■ **Directions for this task**
A faithful, complete copy of the entries below is required, with images removed.

■ **Saved entries**
========================

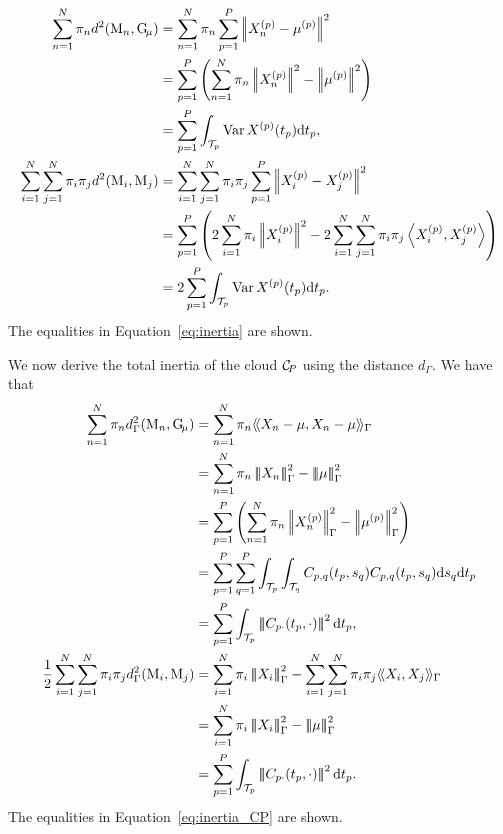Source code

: \begin{align*}
    \sum_{n = 1}^N \pi_n d^2(\pobs{M}_n, \Gmu) 
    &= \sum_{n = 1}^N \pi_n \sum_{p = 1}^P\normLp{\Xnp - \mu^{(p)}}^2\\
    &= \sum_{p = 1}^P\left(\sum_{n = 1}^N \pi_n \normLp{\Xnp}^2 - \normLp{\mup{p}}^2\right) \\
    &= \sum_{p = 1}^P \int_{\TT{p}}\Var{\Xp{p}(t_p)} \dd t_p, \\
\sum_{i = 1}^N \sum_{j = 1}^N \pi_i \pi_j d^2(\pobs{M}_i, \pobs{M}_j) &= \sum_{i = 1}^N \sum_{j = 1}^N \pi_i \pi_j \sum_{p = 1}^P \normLp{\Xp{p}_i - \Xp{p}_j}^2\\
    &= \sum_{p = 1}^P \left(2\sum_{i = 1}^N \pi_i\normLp{\Xp{p}_i}^2 - 2\sum_{i = 1}^N \sum_{j = 1}^N \pi_i\pi_j\inLp{\Xp{p}_i}{\Xp{p}_j}\right) \\
    &= 2\sum_{p = 1}^P \int_{\TT{p}}\Var{\Xp{p}(t_p)} \dd t_p.
\end{align*}
The equalities in Equation~\eqref{eq:inertia} are shown.


We now derive the total inertia of the cloud $\mathcal{C}_{\!P}$ using the distance $d_\Gamma$. We have that
\begin{align}
   \sum_{n = 1}^N \pi_n d_\Gamma^2(\pobs{M}_n, \Gmu) &= \sum_{n = 1}^N \pi_n \inHG{X_n - \mu}{X_n - \mu} \\
   &= \sum_{n = 1}^N \pi_n \normHG{X_n}^2 - \normHG{\mu}^2 \\
   &= \sum_{p = 1}^P \left(\sum_{n = 1}^N \pi_n \normLp{\Xnp}_{\Gamma}^2 - \normLp{\mup{p}}_{\Gamma}^2\right) \\
   &= \sum_{p = 1}^P \sum_{q = 1}^P \int_{\TT{p}} \int_{\TT{q}} C_{p,q}(t_p, s_q)C_{p,q}(t_p, s_q) \dd s_q \dd t_p \\
   &= \sum_{p = 1}^P \int_{\TT{p}} \normH{C_{p \cdot}(t_p, \cdot)}^2 \dd t_p, \\
   \frac{1}{2}\sum_{i = 1}^N \sum_{j = 1}^N \pi_i \pi_j d_\Gamma^2(\pobs{M}_i, \pobs{M}_j)&= \sum_{i = 1}^N \pi_i \normHG{X_i}^2 - \sum_{i = 1}^N \sum_{j = 1}^N \pi_i\pi_j \inHG{X_i}{X_j} \\
    &= \sum_{i = 1}^N \pi_i \normHG{X_i}^2 - \normHG{\mu}^2 \\
    &= \sum_{p = 1}^P \int_{\TT{p}} \normH{C_{p \cdot}(t_p, \cdot)}^2 \dd t_p. 
\end{align}
The equalities in Equation~\eqref{eq:inertia_CP} are shown.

========================

■ **Solution for this exercise**
Source code

: \begin{align*}
    \sum_{n = 1}^N \pi_n d^2(\pobs{M}_n, \Gmu) 
    &= \sum_{n = 1}^N \pi_n \sum_{p = 1}^P\normLp{\Xnp - \mu^{(p)}}^2\\
    &= \sum_{p = 1}^P\left(\sum_{n = 1}^N \pi_n \normLp{\Xnp}^2 - \normLp{\mup{p}}^2\right) \\
    &= \sum_{p = 1}^P \int_{\TT{p}}\Var{\Xp{p}(t_p)} \dd t_p, \\
\sum_{i = 1}^N \sum_{j = 1}^N \pi_i \pi_j d^2(\pobs{M}_i, \pobs{M}_j) &= \sum_{i = 1}^N \sum_{j = 1}^N \pi_i \pi_j \sum_{p = 1}^P \normLp{\Xp{p}_i - \Xp{p}_j}^2\\
    &= \sum_{p = 1}^P \left(2\sum_{i = 1}^N \pi_i\normLp{\Xp{p}_i}^2 - 2\sum_{i = 1}^N \sum_{j = 1}^N \pi_i\pi_j\inLp{\Xp{p}_i}{\Xp{p}_j}\right) \\
    &= 2\sum_{p = 1}^P \int_{\TT{p}}\Var{\Xp{p}(t_p)} \dd t_p.
\end{align*}
The equalities in Equation~\eqref{eq:inertia} are shown.


We now derive the total inertia of the cloud $\mathcal{C}_{\!P}$ using the distance $d_\Gamma$. We have that
\begin{align}
   \sum_{n = 1}^N \pi_n d_\Gamma^2(\pobs{M}_n, \Gmu) &= \sum_{n = 1}^N \pi_n \inHG{X_n - \mu}{X_n - \mu} \\
   &= \sum_{n = 1}^N \pi_n \normHG{X_n}^2 - \normHG{\mu}^2 \\
   &= \sum_{p = 1}^P \left(\sum_{n = 1}^N \pi_n \normLp{\Xnp}_{\Gamma}^2 - \normLp{\mup{p}}_{\Gamma}^2\right) \\
   &= \sum_{p = 1}^P \sum_{q = 1}^P \int_{\TT{p}} \int_{\TT{q}} C_{p,q}(t_p, s_q)C_{p,q}(t_p, s_q) \dd s_q \dd t_p \\
   &= \sum_{p = 1}^P \int_{\TT{p}} \normH{C_{p \cdot}(t_p, \cdot)}^2 \dd t_p, \\
   \frac{1}{2}\sum_{i = 1}^N \sum_{j = 1}^N \pi_i \pi_j d_\Gamma^2(\pobs{M}_i, \pobs{M}_j)&= \sum_{i = 1}^N \pi_i \normHG{X_i}^2 - \sum_{i = 1}^N \sum_{j = 1}^N \pi_i\pi_j \inHG{X_i}{X_j} \\
    &= \sum_{i = 1}^N \pi_i \normHG{X_i}^2 - \normHG{\mu}^2 \\
    &= \sum_{p = 1}^P \int_{\TT{p}} \normH{C_{p \cdot}(t_p, \cdot)}^2 \dd t_p. 
\end{align}
The equalities in Equation~\eqref{eq:inertia_CP} are shown.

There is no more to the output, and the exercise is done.